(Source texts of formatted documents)
☆ ☆ ☆ ☆ ☆ ☆ ☆

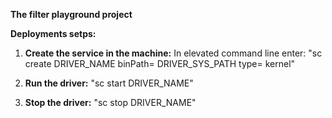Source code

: **The filter playground project**

**Deployments setps:**
1. **Create the service in the machine:**
	In elevated command line enter: "sc create DRIVER_NAME binPath= DRIVER_SYS_PATH type= kernel"
	
2. **Run the driver:**
	"sc start DRIVER_NAME"
	
3. **Stop the driver:**
	"sc stop DRIVER_NAME"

☆ ☆ ☆ ☆ ☆ ☆ ☆

TASK TO CARRY OUT:
What is needed is an exact copy of the line containing "In elevated command" and each line after it, through the final line of the entries above.

SOLUTION FOR THIS EXERCISE:
	In elevated command line enter: "sc create DRIVER_NAME binPath= DRIVER_SYS_PATH type= kernel"
	
2. **Run the driver:**
	"sc start DRIVER_NAME"
	
3. **Stop the driver:**
	"sc stop DRIVER_NAME"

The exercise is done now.